Gilbert was born into slavery in 1863 while the American Civil War still raged over whether people like him should be freed. He never knew his father, and his philandering stepfather died only two years after marrying Sarah, Gilbert’s mother, in 1873 – a year of economic crisis that was met by a rise in racist support for the so-called ‘Lost Cause of the Confederacy’. Not yet in his teens, Gilbert laboured to support his family: ‘six months of the year I ploughed, hoed, picked cotton, split rails,’ he wrote, ‘and spent the other six months in the public schools of Augusta.’

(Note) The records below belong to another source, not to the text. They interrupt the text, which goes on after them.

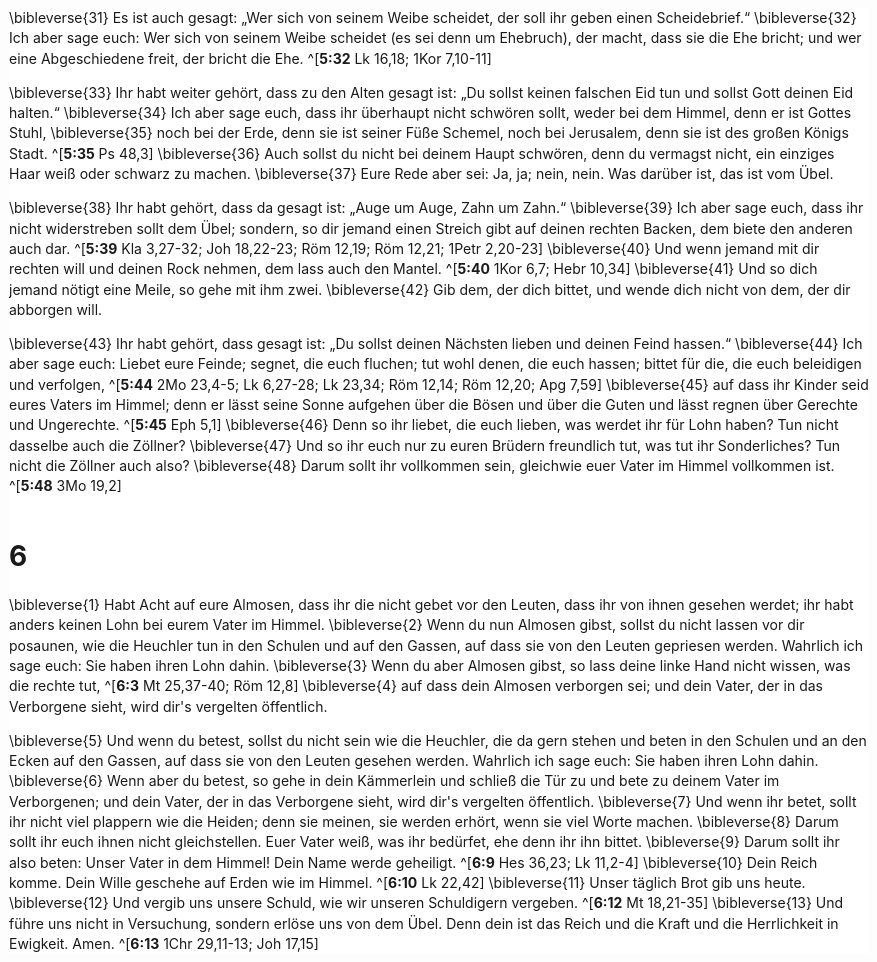 
\bibleverse{31} Es ist auch gesagt: „Wer sich von seinem Weibe scheidet, der soll ihr geben einen Scheidebrief.“ \bibleverse{32} Ich aber sage euch: Wer sich von seinem Weibe scheidet (es sei denn um Ehebruch), der macht, dass sie die Ehe bricht; und wer eine Abgeschiedene freit, der bricht die Ehe. 
^[**5:32** Lk 16,18; 1Kor 7,10-11] 


\bibleverse{33} Ihr habt weiter gehört, dass zu den Alten gesagt ist: „Du sollst keinen falschen Eid tun und sollst Gott deinen Eid halten.“ \bibleverse{34} Ich aber sage euch, dass ihr überhaupt nicht schwören sollt, weder bei dem Himmel, denn er ist Gottes Stuhl, \bibleverse{35} noch bei der Erde, denn sie ist seiner Füße Schemel, noch bei Jerusalem, denn sie ist des großen Königs Stadt. ^[**5:35** Ps 48,3] \bibleverse{36} Auch sollst du nicht bei deinem Haupt schwören, denn du vermagst nicht, ein einziges Haar weiß oder schwarz zu machen. \bibleverse{37} Eure Rede aber sei: Ja, ja; nein, nein. Was darüber ist, das ist vom Übel. 



\bibleverse{38} Ihr habt gehört, dass da gesagt ist: „Auge um Auge, Zahn um Zahn.“ \bibleverse{39} Ich aber sage euch, dass ihr nicht widerstreben sollt dem Übel; sondern, so dir jemand einen Streich gibt auf deinen rechten Backen, dem biete den anderen auch dar. ^[**5:39** Kla 3,27-32; Joh 18,22-23; Röm 12,19; Röm 12,21; 1Petr 2,20-23] \bibleverse{40} Und wenn jemand mit dir rechten will und deinen Rock nehmen, dem lass auch den Mantel. ^[**5:40** 1Kor 6,7; Hebr 10,34] \bibleverse{41} Und so dich jemand nötigt eine Meile, so gehe mit ihm zwei. \bibleverse{42} Gib dem, der dich bittet, und wende dich nicht von dem, der dir abborgen will. 

 

\bibleverse{43} Ihr habt gehört, dass gesagt ist: „Du sollst deinen Nächsten lieben und deinen Feind hassen.“ \bibleverse{44} Ich aber sage euch: Liebet eure Feinde; segnet, die euch fluchen; tut wohl denen, die euch hassen; bittet für die, die euch beleidigen und verfolgen, ^[**5:44** 2Mo 23,4-5; Lk 6,27-28; Lk 23,34; Röm 12,14; Röm 12,20; Apg 7,59] \bibleverse{45} auf dass ihr Kinder seid eures Vaters im Himmel; denn er lässt seine Sonne aufgehen über die Bösen und über die Guten und lässt regnen über Gerechte und Ungerechte. ^[**5:45** Eph 5,1] \bibleverse{46} Denn so ihr liebet, die euch lieben, was werdet ihr für Lohn haben? Tun nicht dasselbe auch die Zöllner? \bibleverse{47} Und so ihr euch nur zu euren Brüdern freundlich tut, was tut ihr Sonderliches? Tun nicht die Zöllner auch also? \bibleverse{48} Darum sollt ihr vollkommen sein, gleichwie euer Vater im Himmel vollkommen ist. ^[**5:48** 3Mo 19,2] 
   
# 6
\bibleverse{1} Habt Acht auf eure Almosen, dass ihr die nicht gebet vor den Leuten, dass ihr von ihnen gesehen werdet; ihr habt anders keinen Lohn bei eurem Vater im Himmel. \bibleverse{2} Wenn du nun Almosen gibst, sollst du nicht lassen vor dir posaunen, wie die Heuchler tun in den Schulen und auf den Gassen, auf dass sie von den Leuten gepriesen werden. Wahrlich ich sage euch: Sie haben ihren Lohn dahin. \bibleverse{3} Wenn du aber Almosen gibst, so lass deine linke Hand nicht wissen, was die rechte tut, ^[**6:3** Mt 25,37-40; Röm 12,8] \bibleverse{4} auf dass dein Almosen verborgen sei; und dein Vater, der in das Verborgene sieht, wird dir's vergelten öffentlich. 



\bibleverse{5} Und wenn du betest, sollst du nicht sein wie die Heuchler, die da gern stehen und beten in den Schulen und an den Ecken auf den Gassen, auf dass sie von den Leuten gesehen werden. Wahrlich ich sage euch: Sie haben ihren Lohn dahin. \bibleverse{6} Wenn aber du betest, so gehe in dein Kämmerlein und schließ die Tür zu und bete zu deinem Vater im Verborgenen; und dein Vater, der in das Verborgene sieht, wird dir's vergelten öffentlich. \bibleverse{7} Und wenn ihr betet, sollt ihr nicht viel plappern wie die Heiden; denn sie meinen, sie werden erhört, wenn sie viel Worte machen. \bibleverse{8} Darum sollt ihr euch ihnen nicht gleichstellen. Euer Vater weiß, was ihr bedürfet, ehe denn ihr ihn bittet. \bibleverse{9} Darum sollt ihr also beten: Unser Vater in dem Himmel! Dein Name werde geheiligt. ^[**6:9** Hes 36,23; Lk 11,2-4] \bibleverse{10} Dein Reich komme. Dein Wille geschehe auf Erden wie im Himmel. ^[**6:10** Lk 22,42] \bibleverse{11} Unser täglich Brot gib uns heute. \bibleverse{12} Und vergib uns unsere Schuld, wie wir unseren Schuldigern vergeben. ^[**6:12** Mt 18,21-35] \bibleverse{13} Und führe uns nicht in Versuchung, sondern erlöse uns von dem Übel. Denn dein ist das Reich und die Kraft und die Herrlichkeit in Ewigkeit. Amen. 
^[**6:13** 1Chr 29,11-13; Joh 17,15] 
   
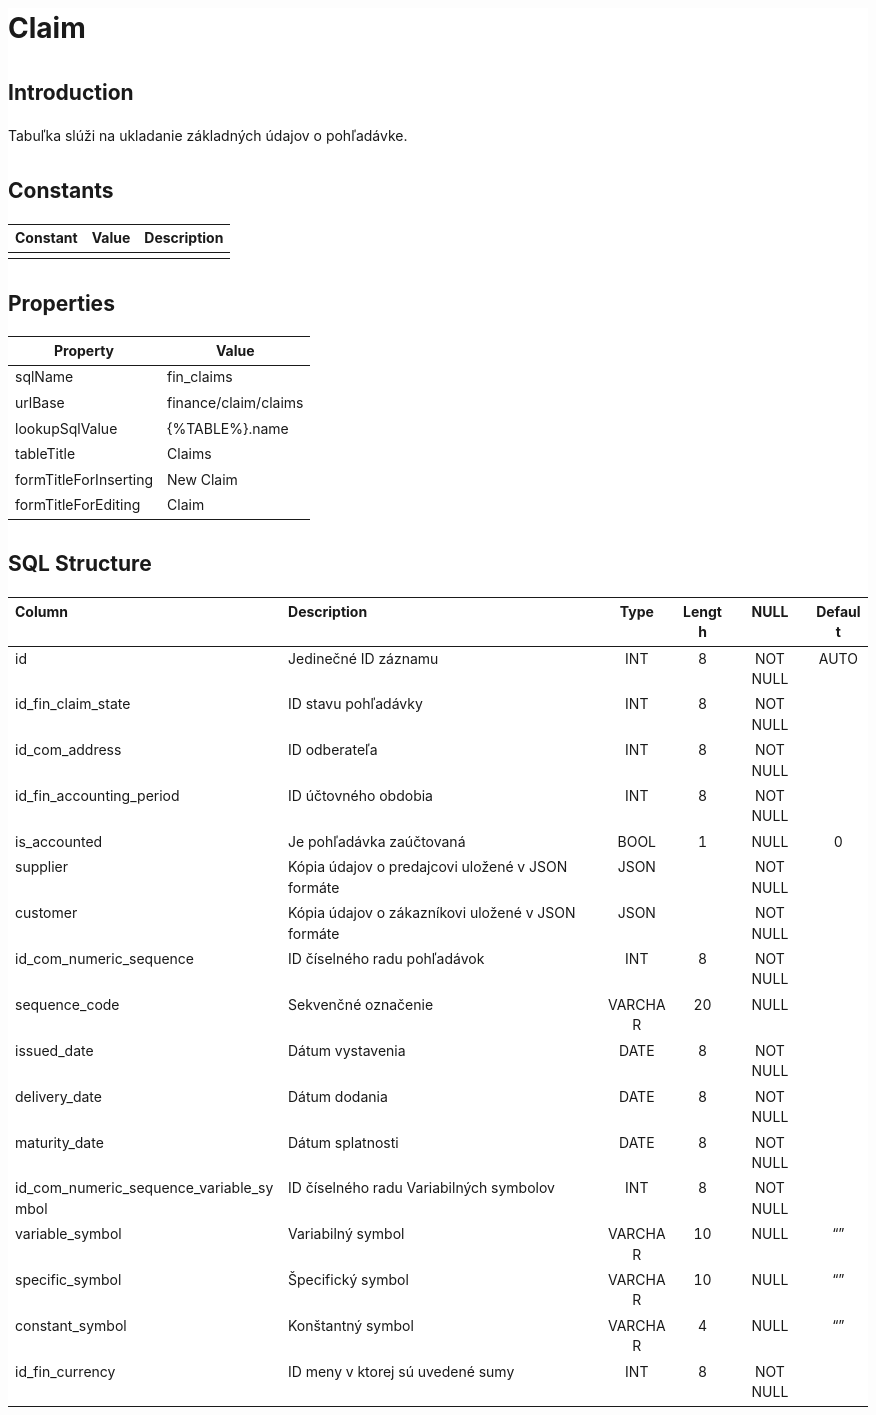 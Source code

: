 # Claim

## Introduction

Tabuľka slúži na ukladanie základných údajov o pohľadávke.

## Constants

| Constant | Value | Description |
| -------- | ----- | ----------- |
|          |       |             |

## Properties

| Property              | Value                |
| --------------------- | -------------------- |
| sqlName               | fin_claims           |
| urlBase               | finance/claim/claims |
| lookupSqlValue        | {%TABLE%}.name       |
| tableTitle            | Claims               |
| formTitleForInserting | New Claim            |
| formTitleForEditing   | Claim                |

## SQL Structure

| Column                                  | Description                                       |  Type   | Length |   NULL   | Default |
| :-------------------------------------- | :------------------------------------------------ | :-----: | :----: | :------: | :-----: |
| id                                      | Jedinečné ID záznamu                              |   INT   |   8    | NOT NULL |  AUTO   |
| id_fin_claim_state                      | ID stavu pohľadávky                               |   INT   |   8    | NOT NULL |         |
| id_com_address                          | ID odberateľa                                     |   INT   |   8    | NOT NULL |         |
| id_fin_accounting_period                | ID účtovného obdobia                              |   INT   |   8    | NOT NULL |         |
| is_accounted                            | Je pohľadávka zaúčtovaná                          |  BOOL   |   1    |   NULL   |    0    |
| supplier                                | Kópia údajov o predajcovi uložené v JSON formáte  |  JSON   |        | NOT NULL |         |
| customer                                | Kópia údajov o zákazníkovi uložené v JSON formáte |  JSON   |        | NOT NULL |         |
| id_com_numeric_sequence                 | ID číselného radu pohľadávok                      |   INT   |   8    | NOT NULL |         |
| sequence_code                           | Sekvenčné označenie                               | VARCHAR |   20   |   NULL   |         |
| issued_date                             | Dátum vystavenia                                  |  DATE   |   8    | NOT NULL |         |
| delivery_date                           | Dátum dodania                                     |  DATE   |   8    | NOT NULL |         |
| maturity_date                           | Dátum splatnosti                                  |  DATE   |   8    | NOT NULL |         |
| id_com_numeric_sequence_variable_symbol | ID číselného radu Variabilných symbolov           |   INT   |   8    | NOT NULL |         |
| variable_symbol                         | Variabilný symbol                                 | VARCHAR |   10   |   NULL   |   “”    |
| specific_symbol                         | Špecifický symbol                                 | VARCHAR |   10   |   NULL   |   “”    |
| constant_symbol                         | Konštantný symbol                                 | VARCHAR |   4    |   NULL   |   “”    |
| id_fin_currency                         | ID meny v ktorej sú uvedené sumy                  |   INT   |   8    | NOT NULL |         |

Unusually, Sarah was able to read – notwithstanding the anti-literacy laws enacted against enslaved people in many states – and her son also benefited from Augusta’s African-American schools. These were underfunded, but the teachers were formidably committed to their work (one of the first to teach Gilbert was herself only 17 years old). By such slender opportunities, the young Gilbert could pursue his talents – which proved considerable. He mastered French, German, modern Greek, the African languages Tshilubà and Otetela, as well as ancient Greek, Latin, and biblical Hebrew. It was said that, when he joined the faculty at Paine College in 1888, he was single-handedly ‘the best foreign language department in the Southeast’. Only the third African American to study at the elite Brown University, Gilbert became in 1891 the first there to secure an advanced degree.

For our purposes, though, it is Gilbert’s pioneering work with the American School of Classical Studies in Athens in 1890-1891 that is most significant. African-American students held ‘the classical liberal arts curriculum’ in high regard – an idea given some context by the South Carolina senator who remarked that ‘if he could find a Negro who knew the Greek syntax, he would then believe that the Negro was a human being and should be treated as a man.’ And Gilbert was one of the first Americans – of any ethnicity – to undertake archaeological work in Greece. There, he is likely to have met Heinrich Schliemann, rediscoverer of Troy, and certainly he did groundbreaking excavation work on the demes (neighbourhoods) of Athens, which were foundational in the development of democracy, and on ‘Aristotle’s Tomb’ in Eretria. ‘What you do,’ as Gilbert himself noted, ‘speaks so loud that I cannot hear what you say.’
John W I Lee’s The First Black Archaeologist: a life of John Wesley Gilbert was published in hardback in April 2022 (Oxford University Press, £26.99).